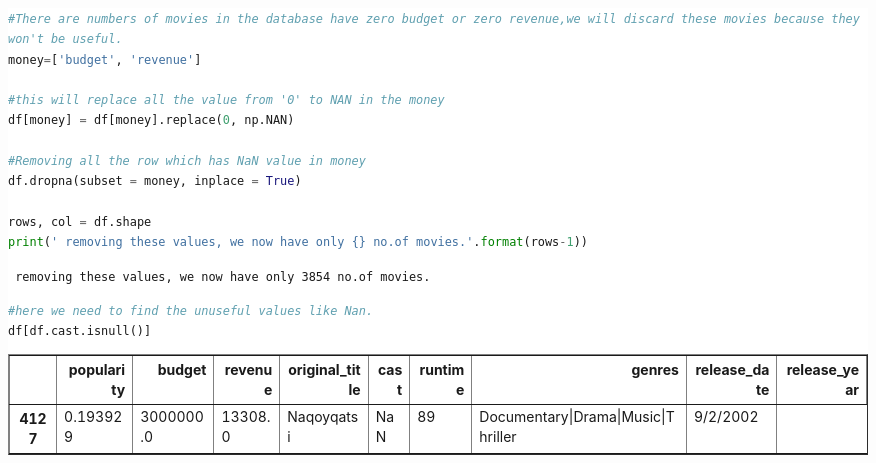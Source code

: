 

```python
#There are numbers of movies in the database have zero budget or zero revenue,we will discard these movies because they won't be useful.
money=['budget', 'revenue']

#this will replace all the value from '0' to NAN in the money
df[money] = df[money].replace(0, np.NAN)

#Removing all the row which has NaN value in money 
df.dropna(subset = money, inplace = True)

rows, col = df.shape
print(' removing these values, we now have only {} no.of movies.'.format(rows-1))
```

     removing these values, we now have only 3854 no.of movies.



```python
#here we need to find the unuseful values like Nan.
df[df.cast.isnull()]

```




<div>
<style scoped>
    .dataframe tbody tr th:only-of-type {
        vertical-align: middle;
    }

    .dataframe tbody tr th {
        vertical-align: top;
    }

    .dataframe thead th {
        text-align: right;
    }
</style>
<table border="1" class="dataframe">
  <thead>
    <tr style="text-align: right;">
      <th></th>
      <th>popularity</th>
      <th>budget</th>
      <th>revenue</th>
      <th>original_title</th>
      <th>cast</th>
      <th>runtime</th>
      <th>genres</th>
      <th>release_date</th>
      <th>release_year</th>
    </tr>
  </thead>
  <tbody>
    <tr>
      <th>4127</th>
      <td>0.193929</td>
      <td>3000000.0</td>
      <td>13308.0</td>
      <td>Naqoyqatsi</td>
      <td>NaN</td>
      <td>89</td>
      <td>Documentary|Drama|Music|Thriller</td>
      <td>9/2/2002</td>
= = = =
How to complete this task: Where in the records above does the word "dataframe" appear? Copy each line that holds it.

Result for this exercise:
    .dataframe tbody tr th:only-of-type {
    .dataframe tbody tr th {
    .dataframe thead th {
<table border="1" class="dataframe">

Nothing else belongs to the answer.